It is worth noting the difference between RLNS and residue logarithmetic [3]. In the latter, the RNS is combined with discrete logarithms. This leads to the preservation of the scaling problem. In contrast, the RLNS allows us to process numbers with a fixed position of a point.

The founder of the RLNS is M.G. Arnold. He described the basic capabilities of this number system and proposed a software implementation [1]. However, RLNS did not receive its further development. The accuracy of the numbers was limited to 32 bits. The calculations were adapted to the implementation on general purpose processors. All these negated the advantages of applying known solutions. It is obvious that theoretically basics of computing in the RLNS are currently investigated insufficiently. There are practically no hardware implementations that operate on its base.

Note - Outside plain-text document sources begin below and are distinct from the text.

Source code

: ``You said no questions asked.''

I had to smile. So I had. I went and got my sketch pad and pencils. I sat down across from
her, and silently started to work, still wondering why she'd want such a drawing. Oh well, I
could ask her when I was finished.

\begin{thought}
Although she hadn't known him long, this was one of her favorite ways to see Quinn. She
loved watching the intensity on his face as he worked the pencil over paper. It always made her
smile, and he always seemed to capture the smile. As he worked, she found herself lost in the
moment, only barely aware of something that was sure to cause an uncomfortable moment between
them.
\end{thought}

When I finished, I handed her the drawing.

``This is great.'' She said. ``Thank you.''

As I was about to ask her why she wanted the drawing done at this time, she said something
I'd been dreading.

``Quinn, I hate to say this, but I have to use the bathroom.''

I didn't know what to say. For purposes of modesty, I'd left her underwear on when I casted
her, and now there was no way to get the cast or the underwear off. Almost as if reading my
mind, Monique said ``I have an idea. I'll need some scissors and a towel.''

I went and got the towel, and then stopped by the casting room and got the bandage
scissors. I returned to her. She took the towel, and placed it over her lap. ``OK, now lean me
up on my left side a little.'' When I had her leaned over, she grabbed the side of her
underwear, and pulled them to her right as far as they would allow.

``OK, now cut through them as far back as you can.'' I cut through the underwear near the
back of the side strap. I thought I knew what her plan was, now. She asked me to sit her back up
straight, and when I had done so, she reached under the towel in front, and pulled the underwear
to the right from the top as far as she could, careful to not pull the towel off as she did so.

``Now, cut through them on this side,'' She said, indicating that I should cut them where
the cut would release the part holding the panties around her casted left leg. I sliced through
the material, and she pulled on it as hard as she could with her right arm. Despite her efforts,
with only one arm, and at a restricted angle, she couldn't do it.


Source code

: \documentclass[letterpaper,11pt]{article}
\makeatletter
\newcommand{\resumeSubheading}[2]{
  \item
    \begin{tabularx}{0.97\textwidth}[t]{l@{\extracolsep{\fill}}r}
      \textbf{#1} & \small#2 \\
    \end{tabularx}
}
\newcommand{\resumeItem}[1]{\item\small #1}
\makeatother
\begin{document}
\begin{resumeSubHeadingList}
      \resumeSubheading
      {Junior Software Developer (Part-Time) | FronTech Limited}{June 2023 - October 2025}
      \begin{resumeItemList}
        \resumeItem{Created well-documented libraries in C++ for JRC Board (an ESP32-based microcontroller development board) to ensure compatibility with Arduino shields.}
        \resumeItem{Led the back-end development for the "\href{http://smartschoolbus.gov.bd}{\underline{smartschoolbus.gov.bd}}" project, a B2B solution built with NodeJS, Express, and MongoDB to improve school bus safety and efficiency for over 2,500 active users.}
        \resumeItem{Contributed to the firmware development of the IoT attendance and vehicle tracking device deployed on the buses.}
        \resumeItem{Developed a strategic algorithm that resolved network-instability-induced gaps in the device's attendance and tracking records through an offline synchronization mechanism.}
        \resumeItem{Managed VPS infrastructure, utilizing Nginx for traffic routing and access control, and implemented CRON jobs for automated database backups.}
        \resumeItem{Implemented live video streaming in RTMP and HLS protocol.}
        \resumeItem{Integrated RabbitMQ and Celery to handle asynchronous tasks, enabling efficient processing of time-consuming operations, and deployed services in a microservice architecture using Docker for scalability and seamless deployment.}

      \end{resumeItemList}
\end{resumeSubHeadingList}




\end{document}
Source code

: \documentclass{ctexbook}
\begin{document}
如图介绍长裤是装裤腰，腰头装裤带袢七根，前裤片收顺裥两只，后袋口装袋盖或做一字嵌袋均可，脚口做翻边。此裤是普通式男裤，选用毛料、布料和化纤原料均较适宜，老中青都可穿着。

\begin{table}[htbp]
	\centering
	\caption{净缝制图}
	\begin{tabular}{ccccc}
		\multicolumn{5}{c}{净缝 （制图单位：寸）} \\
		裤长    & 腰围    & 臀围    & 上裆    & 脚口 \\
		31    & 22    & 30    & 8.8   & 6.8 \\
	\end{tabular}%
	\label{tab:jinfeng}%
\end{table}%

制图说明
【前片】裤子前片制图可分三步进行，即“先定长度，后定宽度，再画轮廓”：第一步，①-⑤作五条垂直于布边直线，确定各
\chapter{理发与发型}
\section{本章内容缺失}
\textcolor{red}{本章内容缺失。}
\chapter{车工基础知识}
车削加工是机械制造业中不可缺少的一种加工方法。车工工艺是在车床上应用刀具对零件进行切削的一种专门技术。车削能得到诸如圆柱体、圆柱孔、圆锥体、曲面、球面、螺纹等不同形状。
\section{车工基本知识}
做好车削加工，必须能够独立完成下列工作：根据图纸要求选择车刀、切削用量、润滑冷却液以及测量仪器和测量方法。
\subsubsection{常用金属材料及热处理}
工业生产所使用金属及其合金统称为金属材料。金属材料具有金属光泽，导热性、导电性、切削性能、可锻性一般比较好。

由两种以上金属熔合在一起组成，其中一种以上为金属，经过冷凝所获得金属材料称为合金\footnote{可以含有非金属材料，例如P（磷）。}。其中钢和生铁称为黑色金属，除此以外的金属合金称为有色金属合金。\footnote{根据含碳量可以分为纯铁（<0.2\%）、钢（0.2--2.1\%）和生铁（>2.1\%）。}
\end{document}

So, the previous work was aimed at creating a set of methods describing residue logarithmic computations a general form [14-16]. These methods are aimed at its high-speed parallel-pipelined technical implementation, also mentioned in [14-16]. The proposed methods and devices based on them relate to high-speed execution of operations in RLNS, as well as conversion of numbers into a residue logarithmic format and back. The maximum speed of operations in them (one clock cycle) is achieved by mass arithmetic processing. This condition is necessary to fill the computational pipeline with a data stream. The conducted research and development made it possible to create a basis for the operation of the arithmetic coprocessor. The features of its organization are discussed below.

6

## **3** Organization of a residue logarithmic coprocessor

In this section, a device operating on the basis of RLNS is considered. It integrates the entire previous work of the author, allowing us to maximize the benefits of this number system at the hardware level. The use of the device as a coprocessor makes it possible:

- to simplify the internal control device as much as possible;
- to transfer for calculation only a part of the tasks that can be solved most effectively using the residue logarithmic approach.

Fig. 2 shows the structural scheme of the relationship with a universal processor based on shared memory. The advantage of this approach is the lack of a mechanism for memory coherency and simplification of the relationship between the processor and the coprocessor.

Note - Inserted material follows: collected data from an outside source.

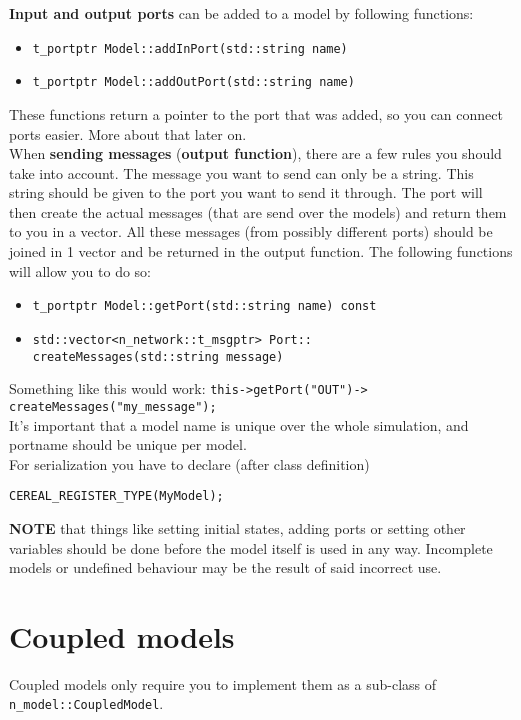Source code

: \textbf{Input and output ports} can be added to a model by following functions:
\begin{itemize}
	\item \texttt{t\_portptr Model::addInPort(std::string name)}
	\item \texttt{t\_portptr Model::addOutPort(std::string name)}
\end{itemize}
These functions return a pointer to the port that was added, so you can connect ports easier. More about that later on. \\

When \textbf{sending messages} (\textbf{output function}), there are a few rules you should take into account. The message you want to send can only be a string. This string should be given to the port you want to send it through. The port will then create the actual messages (that are send over the models) and return them to you in a vector. All these messages (from possibly different ports) should be joined in 1 vector and be returned in the output function. The following functions will allow you to do so:
\begin{itemize}
	\item \texttt{t\_portptr Model::getPort(std::string name) const}
	\item \texttt{std::vector{\textless}n\_network::t\_msgptr{\textgreater} Port:: \\createMessages(std::string message)}
\end{itemize} 
Something like this would work: \texttt{this-{\textgreater}getPort("OUT")-{\textgreater} \\createMessages("my\_message");} \\

It's important that a model name is unique over the whole simulation, and portname should be unique per model.\\

For serialization you have to declare (after class definition)
\begin{verbatim}
CEREAL_REGISTER_TYPE(MyModel);
\end{verbatim}

\textbf{NOTE} that things like setting initial states, adding ports or setting other variables should be done before the model itself is used in any way. Incomplete models or undefined behaviour may be the result of said incorrect use.

\section{Coupled models}
Coupled models only require you to implement them as a sub-class of \\ \texttt{n\_model::CoupledModel}.


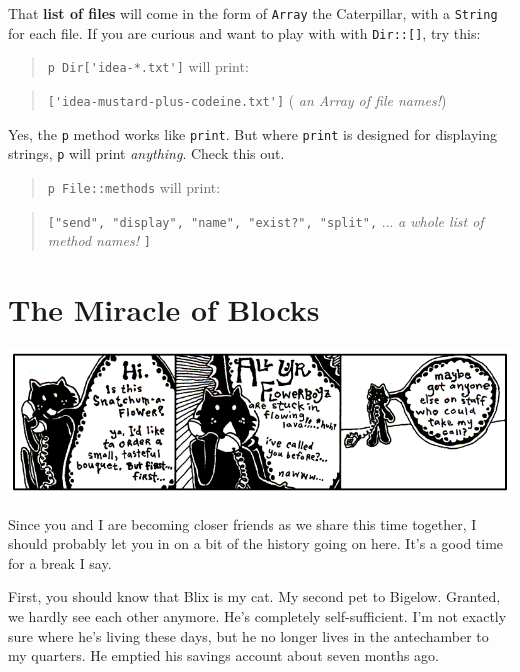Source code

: \documentclass[10pt,twoside]{report}
\begin{document}
That {\bf list of files} will come in the form of
\lstinline[breaklines=true]|Array| the Caterpillar, with a
\lstinline[breaklines=true]|String| for each file.  If you are curious
and want to play with with \lstinline[breaklines=true]|Dir::[]|, try
this:

\begin{quote}
\lstinline[breaklines=true]|p Dir['idea-*.txt']| will
print:\end{quote}


\begin{quote}
\lstinline[breaklines=true]|['idea-mustard-plus-codeine.txt']| ({\em
  an Array of file names!})\end{quote}


Yes, the \lstinline[breaklines=true]|p| method works like
\lstinline[breaklines=true]|print|.  But where
\lstinline[breaklines=true]|print| is designed for displaying strings,
\lstinline[breaklines=true]|p| will print {\em anything}.  Check this
out.

\begin{quote}
\lstinline[breaklines=true]|p File::methods| will print:\end{quote}


\begin{quote}
\lstinline[breaklines=true]|["send", "display", "name", "exist?", "split",|
 ... {\em a whole list of method names!}
  \lstinline[breaklines=true]|]|\end{quote}



\section{The Miracle of Blocks}


	\includegraphics[width=1.0\textwidth]{cache/30.png}

Since you and I are becoming closer friends as we share this time
together, I should probably let you in on a bit of the history going
on here.  It's a good time for a break I say.

First, you should know that Blix is my cat.  My second pet to
Bigelow. Granted, we hardly see each other anymore.  He's completely
self-sufficient. I'm not exactly sure where he's living these days,
but he no longer lives in the antechamber to my quarters.  He emptied
his savings account about seven months ago.
\end{document}

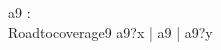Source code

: \begin{circus}
\circchannel a9 : \nat \\
\circprocess Roadtocoverage9 \circdef \circbegin
	\circspot
	    a9?x \then \Skip \lpar | \lchanset a9 \rchanset | \rpar a9?y \then \Skip
	    \\
	\circend
\end{circus}

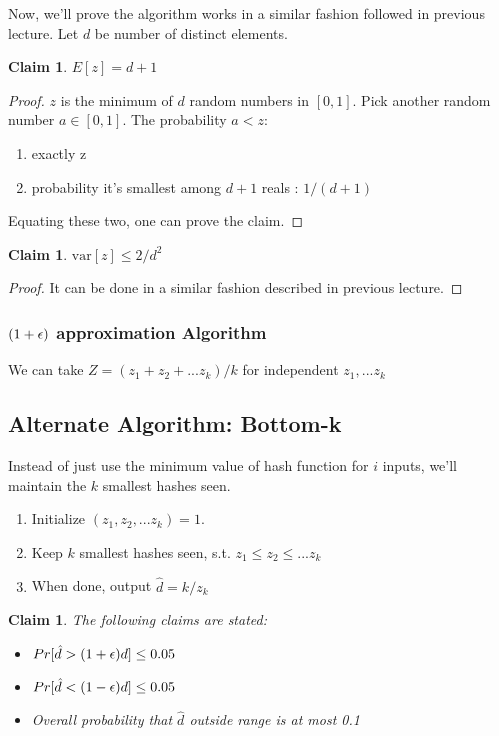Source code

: \documentclass[11pt]{article}
\newtheorem{claim}[theorem]{Claim}
\def\eps{\ensuremath\epsilon}
\begin{document}
Now, we'll prove the algorithm works in a similar fashion followed in previous lecture.
Let $d$ be number of distinct elements.

\begin{claim}
$E[z] = d+1$
\end{claim}

\begin{proof}
$z$ is the minimum of $d$ random numbers in $[0,1]$. Pick another random number $a \in [0,1]$. The probability $a<z$:
\begin{enumerate}
\item exactly z
\item probability it's smallest among $d+1$ reals : $1/(d+1)$
\end{enumerate}
Equating these two, one can prove the claim.
\end{proof}

\begin{claim}
$\text{var}[z] \leq 2/d^{2}$
\end{claim}

\begin{proof}
It can be done in a similar fashion described in previous lecture.
\end{proof}

\subsubsection{$(1+\eps)$ approximation Algorithm }
We can take $Z = (z_{1} + z_{2} + ... z_{k})/k$ for independent $z_{1}, ... z_{k}$

\subsection{Alternate Algorithm: Bottom-k}
Instead of just use the minimum value of hash function for $i$ inputs, we'll maintain the $k$ smallest hashes seen.
\begin{enumerate}
\item Initialize $(z_{1}, z_{2},...z_{k}) = 1$.
\item Keep $k$ smallest hashes seen, s.t. $z_{1}\leq z_{2}\leq...z_{k}$
\item When done, output $\hat{d} = k/z_{k}$
\end{enumerate}

\begin{claim}
The following claims are stated:
\begin{itemize}
\item $Pr[\hat{d} > (1 + \eps)d] \leq 0.05$
\item $Pr[\hat{d} < (1 - \eps)d] \leq 0.05$
\item Overall probability that $\hat{d}$ outside range is at most 0.1
\end{itemize}
\end{claim}
\end{document}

Fig. 2. The structural scheme of the relationship with a universal processor

Fig. 3 shows the structural scheme of the coprocessor in its general form. Each computational core of the coprocessor performs independent processing on a particular residue. Arithmetic operations can be performed in both vector and scalar forms.

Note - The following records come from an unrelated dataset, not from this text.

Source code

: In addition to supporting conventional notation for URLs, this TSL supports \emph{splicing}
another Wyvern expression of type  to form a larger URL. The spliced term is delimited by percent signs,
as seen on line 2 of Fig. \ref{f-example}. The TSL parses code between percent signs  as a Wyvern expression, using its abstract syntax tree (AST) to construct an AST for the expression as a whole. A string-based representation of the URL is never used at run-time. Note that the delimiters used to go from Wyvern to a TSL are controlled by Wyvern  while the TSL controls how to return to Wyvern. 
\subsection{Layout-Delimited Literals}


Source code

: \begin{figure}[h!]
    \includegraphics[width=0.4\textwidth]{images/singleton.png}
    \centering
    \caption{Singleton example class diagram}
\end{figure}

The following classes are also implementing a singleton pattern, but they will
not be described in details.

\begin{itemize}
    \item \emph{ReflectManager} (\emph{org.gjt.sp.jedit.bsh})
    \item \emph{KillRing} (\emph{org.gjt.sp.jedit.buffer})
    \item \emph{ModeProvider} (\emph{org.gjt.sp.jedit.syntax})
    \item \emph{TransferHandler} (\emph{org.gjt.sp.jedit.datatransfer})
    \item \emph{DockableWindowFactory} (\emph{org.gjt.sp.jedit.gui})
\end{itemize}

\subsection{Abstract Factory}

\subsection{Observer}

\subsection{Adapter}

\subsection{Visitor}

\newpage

Fig. 3. The structural scheme of the coprocessor in its general form

In general, the number of cores is equal to the number of bases of the main and control range of the RLNS. Their maximum number is limited only by hardware costs. The adder and the multiplier are provided for processing multiplicative operations in the computational core. Their width corresponds to the width of the base on which the processing is performed.

The architecture of the coprocessor is discussed in more detail in [17]. The cores are connected to a parallel-pipeline code converter. The method and the code converter device are given in a general form in [15, 16].

The difference from the arithmetic devices of known universal processors lies in the following as:

- scalar values without pipelining, which increases the speed of calculations;
- noiseless encoding of operands, which allows automatic error correction;
- when performing multiplicative operations there is no rounding operation, and that increases the accuracy of calculations.

Further the coprocessor is compared with the known analogs.

# 4 Technical implementation and evaluating the parameters of the coprocessor

The structural schemes described in the previous section are implemented at the functional level using the Verilog hardware programming language. Debugging is performed using Altera Cyclone V programmable logic integrated circuit (FPGA).

At the moment, the residue logarithmic coprocessor is implemented as a standalone intellectual property (IP) block. Such blocks are complete components for creating systems-on-a-chip, for example, microprocessors. Hardware costs of the IP-block are about 20 million transistors, that is comparable to the block expansion of Intel Xeon AVX2 processors Broadwell generation [17].

The following are the estimates of the speed, the accuracy, and the reliability of computations using RLNS in comparison with the traditional approach.

### 4.1 Performance

Table 1 compares the performance of the residue logarithmic coprocessor (RLC) with the Intel AVX2 extension of the Broadwell generation. Precision of the operand corresponds to a double-precision IEEE-754 standard.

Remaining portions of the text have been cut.